Important notice on change of file format
-----------------------------------------
The file format of IGRF11.COF and forward had to be changed from the previous
versions (IGRF10.cof and IGRF10.unx) because the previous format did not
allow for the new 0.01 nT precision of the DGRF2005 coefficients. In this
file format revision, we also swapped the previously confusing m,n ordering
to the standard n,m where n is the degree and m is the order. The format
was further adjusted to have blanks between all fields, so that values no
longer run into each other. This makes the files easier to read using
unformatted read statments.
Background
----------
IGRF13 is the thirteenth generation standard main field model adopted
by the International Association of Geomagnetism and Aeronomy (IAGA).

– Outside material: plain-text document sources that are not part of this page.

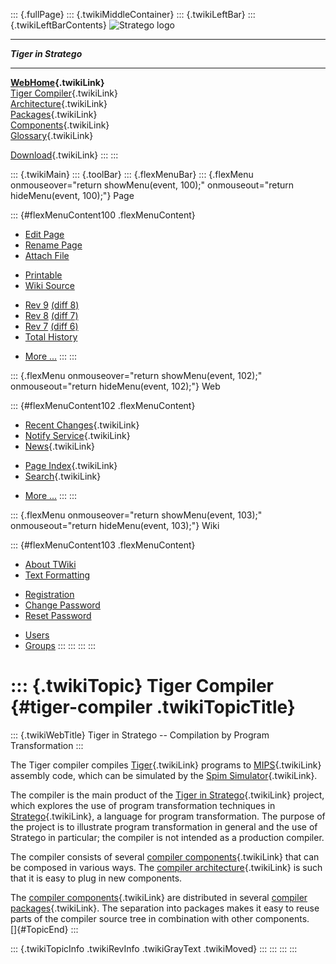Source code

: ::: {.fullPage}
::: {.twikiMiddleContainer}
::: {.twikiLeftBar}
::: {.twikiLeftBarContents}
![Stratego
logo](../pub/Stratego/StrategoLogo/StrategoLogoTextlessWhite-100px.png)

------------------------------------------------------------------------

***Tiger in Stratego***

------------------------------------------------------------------------

**[WebHome](WebHome){.twikiLink}**\
[Tiger Compiler](TigerCompiler){.twikiLink}\
[Architecture](CompilerArchitecture){.twikiLink}\
[Packages](CompilerPackages){.twikiLink}\
[Components](CompilerComponent){.twikiLink}\
[Glossary](WebGlossary){.twikiLink}

[Download](DownloadAndInstallation){.twikiLink}
:::
:::

::: {.twikiMain}
::: {.toolBar}
::: {.flexMenuBar}
::: {.flexMenu onmouseover="return showMenu(event, 100);" onmouseout="return hideMenu(event, 100);"}
Page

::: {#flexMenuContent100 .flexMenuContent}
-   [Edit
    Page](http://www.program-transformation.org/edit/Tiger/TigerCompiler?t=1536825753)
-   [Rename
    Page](http://www.program-transformation.org/rename/Tiger/TigerCompiler)
-   [Attach
    File](http://www.program-transformation.org/attach/Tiger/TigerCompiler)

<!-- -->

-   [Printable](http://www.program-transformation.org/view/Tiger/TigerCompiler?skin=print.pattern)
-   [Wiki
    Source](http://www.program-transformation.org/view/Tiger/TigerCompiler?skin=text&raw=on&contenttype=text/plain)

<!-- -->

-   [Rev
    9](http://www.program-transformation.org/view/Tiger/TigerCompiler?rev=1.9)
    [(diff 8)](http://www.program-transformation.org/rdiff/Tiger/TigerCompiler?rev1=1.9&rev2=1.8)
-   [Rev
    8](http://www.program-transformation.org/view/Tiger/TigerCompiler?rev=1.8)
    [(diff 7)](http://www.program-transformation.org/rdiff/Tiger/TigerCompiler?rev1=1.8&rev2=1.7)
-   [Rev
    7](http://www.program-transformation.org/view/Tiger/TigerCompiler?rev=1.7)
    [(diff 6)](http://www.program-transformation.org/rdiff/Tiger/TigerCompiler?rev1=1.7&rev2=1.6)
-   [Total
    History](http://www.program-transformation.org/rdiff/Tiger/TigerCompiler)

<!-- -->

-   [More
    \...](http://www.program-transformation.org/oops/Tiger/TigerCompiler?template=oopsmore&param1=1.9&param2=1.9)
:::
:::

::: {.flexMenu onmouseover="return showMenu(event, 102);" onmouseout="return hideMenu(event, 102);"}
Web

::: {#flexMenuContent102 .flexMenuContent}
-   [Recent Changes](WebChanges){.twikiLink}
-   [Notify Service](WebNotify){.twikiLink}
-   [News](WebNews){.twikiLink}

<!-- -->

-   [Page Index](WebIndex){.twikiLink}
-   [Search](WebSearch){.twikiLink}

<!-- -->

-   [More
    \...](http://www.program-transformation.org/oops/Tiger/TigerCompiler?template=oopsmore&param1=1.9&param2=1.9)
:::
:::

::: {.flexMenu onmouseover="return showMenu(event, 103);" onmouseout="return hideMenu(event, 103);"}
Wiki

::: {#flexMenuContent103 .flexMenuContent}
-   [About
    TWiki](http://www.program-transformation.org/view/TWiki/WebHome)
-   [Text
    Formatting](http://www.program-transformation.org/view/TWiki/TextFormattingRules)

<!-- -->

-   [Registration](http://www.program-transformation.org/view/TWiki/TWikiRegistration)
-   [Change
    Password](http://www.program-transformation.org/view/TWiki/ChangePassword)
-   [Reset
    Password](http://www.program-transformation.org/view/TWiki/ResetPassword)

<!-- -->

-   [Users](http://www.program-transformation.org/view/Main/TWikiUsers)
-   [Groups](http://www.program-transformation.org/view/Main/TWikiGroups)
:::
:::
:::
:::

::: {.twikiTopic}
Tiger Compiler {#tiger-compiler .twikiTopicTitle}
==============

::: {.twikiWebTitle}
Tiger in Stratego \-- Compilation by Program Transformation
:::

The Tiger compiler compiles [Tiger](TigerLanguage){.twikiLink} programs
to [MIPS](http://www.program-transformation.org/Tiger/MIPS){.twikiLink}
assembly code, which can be simulated by the [Spim
Simulator](SpimSimulator){.twikiLink}.

The compiler is the main product of the [Tiger in
Stratego](WebHome){.twikiLink} project, which explores the use of
program transformation techniques in
[Stratego](../Stratego/WebHome){.twikiLink}, a language for program
transformation. The purpose of the project is to illustrate program
transformation in general and the use of Stratego in particular; the
compiler is not intended as a production compiler.

The compiler consists of several [compiler
components](CompilerComponent){.twikiLink} that can be composed in
various ways. The [compiler
architecture](CompilerArchitecture){.twikiLink} is such that it is easy
to plug in new components.

The [compiler components](CompilerComponent){.twikiLink} are distributed
in several [compiler packages](CompilerPackages){.twikiLink}. The
separation into packages makes it easy to reuse parts of the compiler
source tree in combination with other components.\
[]{#TopicEnd}
:::

::: {.twikiTopicInfo .twikiRevInfo .twikiGrayText .twikiMoved}
:::
:::
:::
:::
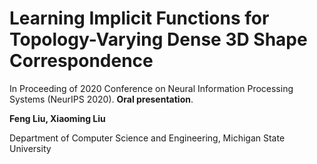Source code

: 
# Learning Implicit Functions for Topology-Varying Dense 3D Shape Correspondence
In Proceeding of 2020 Conference on Neural Information Processing Systems (NeurIPS 2020). **Oral presentation**.

**Feng Liu,   Xiaoming Liu**

Department of Computer Science and Engineering, Michigan State University
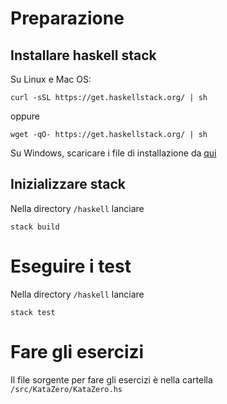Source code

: # Preparazione
## Installare haskell stack
Su Linux e Mac OS:

`curl -sSL https://get.haskellstack.org/ | sh`

oppure

`wget -qO- https://get.haskellstack.org/ | sh`

Su Windows, scaricare i file di installazione da [qui](https://docs.haskellstack.org/en/stable/install_and_upgrade/#windows)

## Inizializzare stack
Nella directory `/haskell` lanciare

`stack build`

# Eseguire i test
Nella directory `/haskell` lanciare

`stack test`

# Fare gli esercizi
Il file sorgente per fare gli esercizi è nella cartella `/src/KataZero/KataZero.hs`
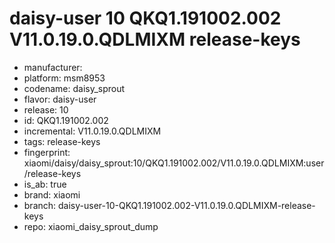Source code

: # daisy-user 10 QKQ1.191002.002 V11.0.19.0.QDLMIXM release-keys
- manufacturer: 
- platform: msm8953
- codename: daisy_sprout
- flavor: daisy-user
- release: 10
- id: QKQ1.191002.002
- incremental: V11.0.19.0.QDLMIXM
- tags: release-keys
- fingerprint: xiaomi/daisy/daisy_sprout:10/QKQ1.191002.002/V11.0.19.0.QDLMIXM:user/release-keys
- is_ab: true
- brand: xiaomi
- branch: daisy-user-10-QKQ1.191002.002-V11.0.19.0.QDLMIXM-release-keys
- repo: xiaomi_daisy_sprout_dump
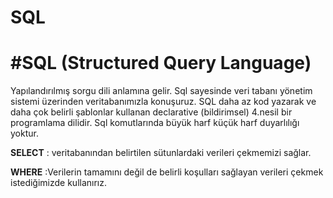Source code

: # SQL
# #SQL (Structured Query Language)

Yapılandırılmış sorgu dili anlamına gelir. Sql sayesinde veri tabanı yönetim sistemi üzerinden veritabanımızla konuşuruz. SQL daha az kod yazarak ve daha çok belirli şablonlar kullanan declarative (bildirimsel) 4.nesil bir programlama dilidir.
Sql komutlarında büyük harf küçük harf duyarlılığı yoktur.

**SELECT** : veritabanından belirtilen sütunlardaki verileri çekmemizi sağlar.

**WHERE** :Verilerin tamamını değil de belirli koşulları sağlayan verileri çekmek istediğimizde kullanırız.
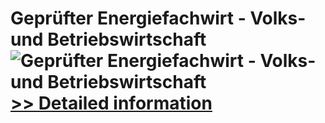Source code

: # Geprüfter Energiefachwirt - Volks- und Betriebswirtschaft<br />![Geprüfter Energiefachwirt - Volks- und Betriebswirtschaft](https://mycommerce.akamaized.net/api/pimages/P300481215/BIG/300481215.JPG)<br />[>> Detailed information](https://secure.shareit.com/shareit/product.html?productid=300481215&affiliateid=200057808)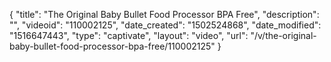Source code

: {
    "title": "The Original Baby Bullet Food Processor BPA Free",
    "description": "",
    "videoid": "110002125",
    "date_created": "1502524868",
    "date_modified": "1516647443",
    "type": "captivate",
    "layout": "video",
    "url": "\/v\/the-original-baby-bullet-food-processor-bpa-free\/110002125"
}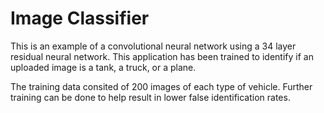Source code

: # Image Classifier

This is an example of a convolutional neural network using a 34 layer residual neural network.
This application has been trained to identify if an uploaded image is a tank, a truck, or a plane. 

The training data consited of 200 images of each type of vehicle. 
Further training can be done to help result in lower false identification rates. 


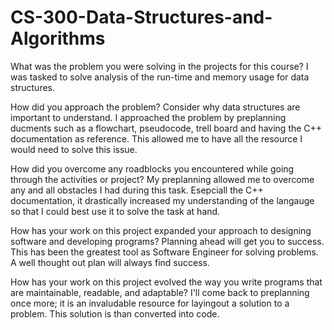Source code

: # CS-300-Data-Structures-and-Algorithms

What was the problem you were solving in the projects for this course?
  I was tasked to solve analysis of the run-time and memory usage for data structures.

How did you approach the problem? Consider why data structures are important to understand.
  I approached the problem by preplanning ducments such as a flowchart, pseudocode, trell board and having the C++ documentation as reference. This allowed me to have all the resource I would need to solve this issue.

How did you overcome any roadblocks you encountered while going through the activities or project?
  My preplanning allowed me to overcome any and all obstacles I had during this task. Esepciall the C++ documentation, it drastically increased my understanding of the langauge so that I could best use it to solve the task at hand.

How has your work on this project expanded your approach to designing software and developing programs?
  Planning ahead will get you to success. This has been the greatest tool as Software Engineer for solving problems. A well thought out plan will always find success.

How has your work on this project evolved the way you write programs that are maintainable, readable, and adaptable?
  I'll come back to preplanning once more; it is an invaludable resource for layingout a solution to a problem. This solution is than converted into code.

This is a degree and order 10 model from 1900 to 1995 and a degree and
order 13 model from 2000 to 2025, providing estimates of the main field
for dates between January 1, 1900 and January 1, 2025. For more information
on the IGRF and IAGA, visit the IAGA Working Group V-MOD Web site at:
http://www.ngdc.noaa.gov/IAGA/vmod/
The computed magnetic elements are:
-----------------------------------
D: Declination
I: Inclination
H: Horizontal field strength
X: North component
Y: East component
Z: Down component
F: Total field strength
dD,dI,dH,dX,dY,dZ,dF: Change per year of the above quantities.
To compile this code:
------------------------------------
Gnu C compiler on Unix:
gcc geomag70.c -o geomag70.exe
Intel C on Unix:
icc geomag70.c -o geomag70.exe
The Windows .exe file was generated using
Code Gear C++ 2009 Builder
Command line option:
--------------------
Note that the geomag program can receive parameters on
the command line. For example:
geomag70.exe IGRF13.COF 2010.32 D M133.4 10.5 10.5
The command line syntax is listed by providing the h option as
geomag70.exe h
Spread-sheet option:
--------------------
Revision 6.1 introduced the option to read a file of
dates and locations and create a new file with a set of extra
columns giving the magnetic components. These can then be
read as columns into a spread sheet program. The dates and
coordinates have to be given in the same format as for the
command line option. See also the sample files discussed below.
For example:
geomag70.exe IGRF13.COF f in-coords.txt output.txt
will append the magnetic components and their secular
variation to the dates and locations given in 'in-coords.txt'
and write the result to a file 'output.txt'.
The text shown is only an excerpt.